Mais, le dénouement de la crise risque d’être plus rapide et expéditif. Du Caucase à la lointaine Sibérie, Maxime Kalachnikov décompte 16 régions prêtes à se soulever. La garde nationale est incapable de faire face à des désordres généralisés. Des agents pro-occidentaux pourraient en tirer profit. La patrie est en danger. Comme l’URSS, la Fédération de Russie pourrait se disloquer dans les prochains mois.

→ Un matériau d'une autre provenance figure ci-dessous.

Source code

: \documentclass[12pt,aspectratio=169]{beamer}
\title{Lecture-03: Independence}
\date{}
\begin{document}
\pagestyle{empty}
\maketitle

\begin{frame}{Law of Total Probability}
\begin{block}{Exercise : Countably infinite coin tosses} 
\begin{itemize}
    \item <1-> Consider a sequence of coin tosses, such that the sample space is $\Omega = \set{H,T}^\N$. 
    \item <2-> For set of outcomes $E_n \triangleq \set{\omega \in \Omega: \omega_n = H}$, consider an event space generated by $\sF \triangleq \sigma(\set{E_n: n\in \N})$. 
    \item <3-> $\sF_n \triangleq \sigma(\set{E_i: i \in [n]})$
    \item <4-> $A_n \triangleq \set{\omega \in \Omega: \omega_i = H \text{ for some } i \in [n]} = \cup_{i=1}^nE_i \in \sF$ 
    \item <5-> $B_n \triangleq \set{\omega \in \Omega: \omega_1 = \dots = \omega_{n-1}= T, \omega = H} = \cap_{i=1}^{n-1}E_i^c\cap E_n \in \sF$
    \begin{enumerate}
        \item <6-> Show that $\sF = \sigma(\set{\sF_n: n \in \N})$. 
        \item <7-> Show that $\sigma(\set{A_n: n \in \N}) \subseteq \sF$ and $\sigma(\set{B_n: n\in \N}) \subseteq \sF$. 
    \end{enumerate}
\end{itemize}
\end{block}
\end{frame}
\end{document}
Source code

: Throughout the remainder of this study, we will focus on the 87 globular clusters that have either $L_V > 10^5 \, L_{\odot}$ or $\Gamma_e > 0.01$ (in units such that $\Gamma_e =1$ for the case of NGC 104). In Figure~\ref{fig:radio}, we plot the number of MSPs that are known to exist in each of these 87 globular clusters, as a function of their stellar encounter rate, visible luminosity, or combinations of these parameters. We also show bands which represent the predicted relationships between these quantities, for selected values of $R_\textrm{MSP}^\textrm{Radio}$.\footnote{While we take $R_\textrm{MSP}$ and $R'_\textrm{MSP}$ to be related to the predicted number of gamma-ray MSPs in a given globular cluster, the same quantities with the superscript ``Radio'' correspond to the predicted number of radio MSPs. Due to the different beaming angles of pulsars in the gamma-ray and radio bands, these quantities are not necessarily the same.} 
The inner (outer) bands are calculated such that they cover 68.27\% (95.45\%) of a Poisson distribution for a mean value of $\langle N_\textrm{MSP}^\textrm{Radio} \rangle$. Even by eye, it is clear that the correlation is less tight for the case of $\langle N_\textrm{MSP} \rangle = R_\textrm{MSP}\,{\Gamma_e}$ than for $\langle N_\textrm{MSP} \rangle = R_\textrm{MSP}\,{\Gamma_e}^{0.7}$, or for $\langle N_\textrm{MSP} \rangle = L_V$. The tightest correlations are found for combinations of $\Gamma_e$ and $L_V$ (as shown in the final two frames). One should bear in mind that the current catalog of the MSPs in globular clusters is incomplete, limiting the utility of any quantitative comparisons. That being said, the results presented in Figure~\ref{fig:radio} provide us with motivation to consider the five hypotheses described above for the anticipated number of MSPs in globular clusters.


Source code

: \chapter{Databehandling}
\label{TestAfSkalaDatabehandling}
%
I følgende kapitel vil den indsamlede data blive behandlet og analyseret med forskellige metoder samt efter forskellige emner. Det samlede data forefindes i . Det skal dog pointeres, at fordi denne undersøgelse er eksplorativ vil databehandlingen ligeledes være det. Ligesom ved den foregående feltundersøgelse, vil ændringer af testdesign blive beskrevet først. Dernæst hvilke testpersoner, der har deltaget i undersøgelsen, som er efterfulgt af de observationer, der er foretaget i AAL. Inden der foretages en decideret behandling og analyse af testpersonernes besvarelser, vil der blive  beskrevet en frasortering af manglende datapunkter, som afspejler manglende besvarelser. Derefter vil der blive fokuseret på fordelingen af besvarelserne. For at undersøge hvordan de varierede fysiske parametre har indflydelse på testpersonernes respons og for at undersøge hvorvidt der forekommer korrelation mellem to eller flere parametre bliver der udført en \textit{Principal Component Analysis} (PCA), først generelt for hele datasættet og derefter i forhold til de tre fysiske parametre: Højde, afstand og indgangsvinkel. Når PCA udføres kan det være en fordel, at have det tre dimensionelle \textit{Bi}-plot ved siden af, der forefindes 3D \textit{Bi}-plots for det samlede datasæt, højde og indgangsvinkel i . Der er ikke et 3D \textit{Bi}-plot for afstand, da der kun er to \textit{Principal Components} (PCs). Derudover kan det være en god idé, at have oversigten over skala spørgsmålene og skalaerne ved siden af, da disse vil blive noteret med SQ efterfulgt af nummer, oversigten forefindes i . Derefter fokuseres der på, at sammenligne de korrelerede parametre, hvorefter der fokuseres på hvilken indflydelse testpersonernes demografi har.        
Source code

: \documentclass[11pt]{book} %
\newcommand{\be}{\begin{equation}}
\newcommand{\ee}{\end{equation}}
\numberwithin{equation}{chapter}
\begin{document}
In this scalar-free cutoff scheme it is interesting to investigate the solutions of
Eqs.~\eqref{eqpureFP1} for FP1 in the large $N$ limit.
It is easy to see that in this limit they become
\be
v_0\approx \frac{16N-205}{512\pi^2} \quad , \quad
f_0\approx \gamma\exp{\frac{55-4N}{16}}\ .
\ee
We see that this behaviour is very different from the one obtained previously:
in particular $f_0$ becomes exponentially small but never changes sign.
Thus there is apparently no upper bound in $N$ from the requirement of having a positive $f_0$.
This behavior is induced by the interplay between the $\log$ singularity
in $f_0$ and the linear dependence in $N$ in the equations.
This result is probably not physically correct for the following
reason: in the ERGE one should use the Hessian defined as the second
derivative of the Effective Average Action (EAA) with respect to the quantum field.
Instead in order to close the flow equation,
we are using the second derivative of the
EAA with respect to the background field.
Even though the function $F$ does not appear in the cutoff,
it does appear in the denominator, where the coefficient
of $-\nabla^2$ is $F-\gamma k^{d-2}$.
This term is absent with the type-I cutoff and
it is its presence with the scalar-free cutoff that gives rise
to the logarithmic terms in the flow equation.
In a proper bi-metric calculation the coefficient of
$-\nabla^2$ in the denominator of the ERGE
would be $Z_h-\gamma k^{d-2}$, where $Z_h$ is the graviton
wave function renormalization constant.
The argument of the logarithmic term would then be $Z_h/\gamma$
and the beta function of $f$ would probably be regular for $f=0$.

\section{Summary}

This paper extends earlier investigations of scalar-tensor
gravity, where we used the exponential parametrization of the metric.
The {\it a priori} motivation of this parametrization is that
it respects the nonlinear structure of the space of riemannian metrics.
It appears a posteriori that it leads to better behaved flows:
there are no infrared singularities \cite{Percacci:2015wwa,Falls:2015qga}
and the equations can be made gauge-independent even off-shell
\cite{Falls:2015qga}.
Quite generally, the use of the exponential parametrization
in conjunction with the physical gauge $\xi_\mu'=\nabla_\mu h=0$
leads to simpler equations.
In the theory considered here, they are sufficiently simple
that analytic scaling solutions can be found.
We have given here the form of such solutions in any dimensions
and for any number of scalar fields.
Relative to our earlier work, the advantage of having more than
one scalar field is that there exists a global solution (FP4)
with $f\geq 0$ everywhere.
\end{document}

Maxime Kalachnikov souhaite l’intervention de l’armée, si passive en août 1991, pour sauver la Fédération de Russie. Il s’adresse tout d’abord à la troupe et aux officiers subalternes. Il rappelle que son âge lui permettrait d’être leur colonel. Il leur demande d’être prêt de répondre pour soutenir une solution patriotique. La capacité d’Alexey Navalny, Ilya Yashin et Lioubov Sobov de rassembler 22.000 personnes en été au centre de Moscou est une démonstration de la force des pro-occidentalistes. S’ils renouvellent cet exploit sur l’avenue Tverskoy samedi prochain, le sort de la Russie sera entre leurs mains.

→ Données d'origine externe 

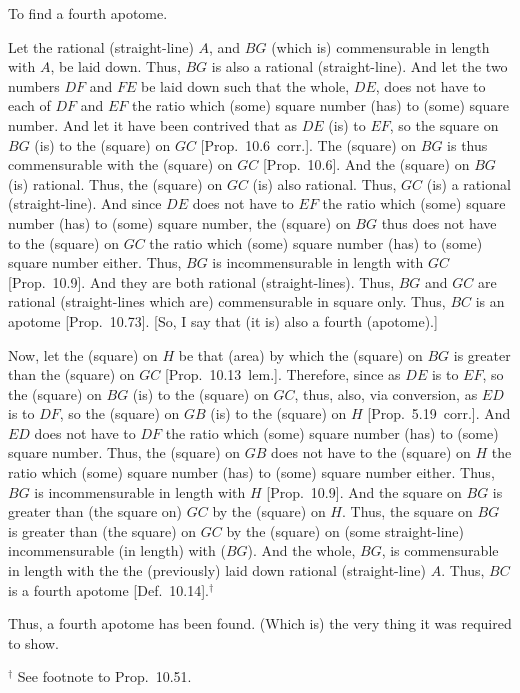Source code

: \begin{Parallel}{}{}
{To find a fourth apotome.

\epsfysize=0.65in
\centerline{}

Let the rational (straight-line) $A$, and $BG$ (which is)
commensurable in length with $A$, be laid down.
Thus, $BG$ is also a rational (straight-line). And let the two numbers $DF$
and $FE$ be laid down such that the whole, $DE$, does not have to
each of $DF$ and $EF$ the ratio which (some) square number (has)
to (some) square number. And let it have been contrived that as $DE$
(is) to $EF$, so the square on $BG$ (is) to the (square) on $GC$
[Prop.~10.6~corr.]. The (square) on $BG$ is
thus commensurable with the (square) on $GC$ [Prop.~10.6]. And the (square) on $BG$ (is)
rational. Thus, the (square) on $GC$ (is) also rational. Thus, $GC$
(is) a rational (straight-line). And since $DE$ does not have to $EF$
the ratio which (some) square number (has) to (some) square number,
the (square) on $BG$ thus does not have to the (square) on $GC$ the
ratio which (some) square number (has) to (some) square number either.
Thus, $BG$ is incommensurable in length with $GC$ [Prop.~10.9]. And they are both rational (straight-lines). Thus, $BG$ and $GC$ are rational (straight-lines which are)
commensurable in square only. Thus, $BC$ is an apotome [Prop.~10.73]. [So, I say that
(it is) also a fourth (apotome).]

Now, let the (square) on $H$ be that (area) by which the (square)
on $BG$ is greater than the (square) on $GC$ [Prop.~10.13~lem.]. Therefore, since as
$DE$ is to $EF$, so the (square) on $BG$ (is) to the (square)
on $GC$, thus, also, via conversion, as $ED$ is to $DF$, so the
(square) on $GB$ (is) to the (square) on $H$ [Prop.~5.19~corr.]. And $ED$ does not have to
$DF$ the ratio which (some) square number (has) to (some) square number.
Thus, the (square) on $GB$ does not have to the (square) on $H$
the ratio which (some) square number (has) to (some) square number either.
Thus, $BG$ is incommensurable in length with $H$ [Prop.~10.9]. And the square on $BG$ is greater
than (the square on) $GC$ by the (square) on $H$. Thus, the
square on $BG$ is greater than (the square) on $GC$ by the (square)
on (some straight-line) incommensurable (in length) with ($BG$). And the whole,
$BG$, is commensurable in length with the the (previously) laid
down rational (straight-line) $A$. Thus, $BC$ is a fourth apotome
[Def.~10.14].$^\dag$

Thus, a fourth apotome has been found. (Which is) the very thing it was required to show.}
\end{Parallel}
{\footnotesize\noindent$^\dag$ See footnote to Prop.~10.51.}


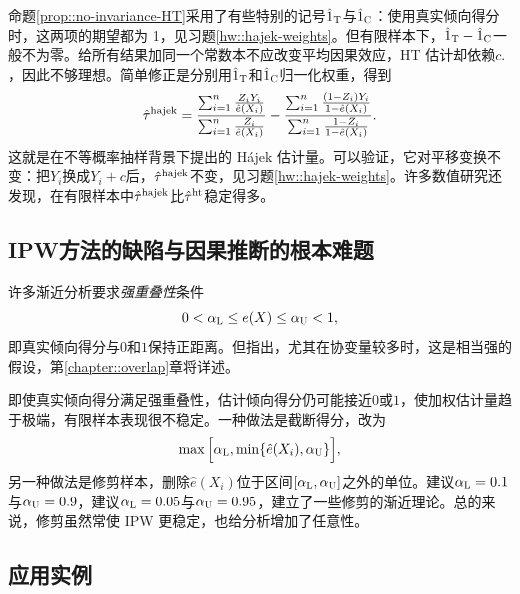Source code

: 命题\ref{prop::no-invariance-HT}采用了有些特别的记号$\hat{ 1 }_\textsc{T} $与$ \hat{ 1 }_\textsc{C}$：使用真实倾向得分时，这两项的期望都为 1，见习题\ref{hw::hajek-weights}。但有限样本下，$\hat{ 1 }_\textsc{T} - \hat{ 1 }_\textsc{C}$一般不为零。给所有结果加同一个常数本不应改变平均因果效应，HT 估计却依赖$c.$，因此不够理想。简单修正是分别用$\hat{ 1 }_\textsc{T}  $和$\hat{ 1 }_\textsc{C} $归一化权重，得到
$$
\hat{\tau}^\textup{hajek} = \frac{  \sum_{i=1}^n \frac{Z_i Y_i}{ \hat{e}(X_i) }  }{  \sum_{i=1}^n \frac{Z_i }{ \hat{e}(X_i) } }
- \frac{  \sum_{i=1}^n \frac{ (1-Z_i) Y_i}{ 1 - \hat{e}(X_i) }  }{  \sum_{i=1}^n \frac{ 1-Z_i}{ 1 - \hat{e}(X_i) }  }.
$$
这就是\citet{hajek1971comment}在不等概率抽样背景下提出的 Hájek 估计量。可以验证，它对平移变换不变：把$Y_i$换成$Y_i + c$后，$\hat{\tau}^\textup{hajek}$不变，见习题\ref{hw::hajek-weights}。许多数值研究还发现，在有限样本中$\hat{\tau}^\textup{hajek}$比$\hat{\tau}^\textup{ht}$稳定得多。 





\subsection{IPW方法的缺陷与因果推断的根本难题}
\label{sec::ipw-problem}


许多渐近分析要求{\it 强重叠性}条件
$$
0<  \alpha_\textsc{L} \leq e(X) \leq  \alpha_\textsc{U} < 1,
$$
即真实倾向得分与$0$和$1$保持正距离。但\citet{d2017overlap}指出，尤其在协变量较多时，这是相当强的假设，第\ref{chapter::overlap}章将详述。 


即使真实倾向得分满足强重叠性，估计倾向得分仍可能接近$0$或$1$，使加权估计量趋于极端，有限样本表现很不稳定。一种做法是截断得分，改为
$$
 \max\Big[  \alpha_\textsc{L},   \min\{   \hat{e}(X_i), \alpha_\textsc{U} \}   \Big] ,
$$
另一种做法是修剪样本，删除$\hat{e}(X_i)$位于区间$[\alpha_\textsc{L},   \alpha_\textsc{U}  ]$之外的单位。\citet{crump2009dealing}建议$  \alpha_\textsc{L} = 0.1$与$\alpha_\textsc{U} = 0.9 $，\citet{kurth2005results}建议$  \alpha_\textsc{L} = 0.05$与$\alpha_\textsc{U} = 0.95 $，\citet{yang2018asymptotic}建立了一些修剪的渐近理论。总的来说，修剪虽然常使 IPW 更稳定，也给分析增加了任意性。 




 \subsection{应用实例}\label{sec::application-pscore-weighting}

Il est temps de saisir le pouvoir avant que les libéraux et pro-occidentalistes s’en accaparent.
Lénine avait dit : « Hier, c’était trop tôt, demain, ce sera trop tard ».
Un colloque précédent avait clamé les mêmes intentions. Ses participants étaient : Igor Strelkov, konstantin Sirkov, Vladimir Kvatchkov et Maxime Kalachnikov.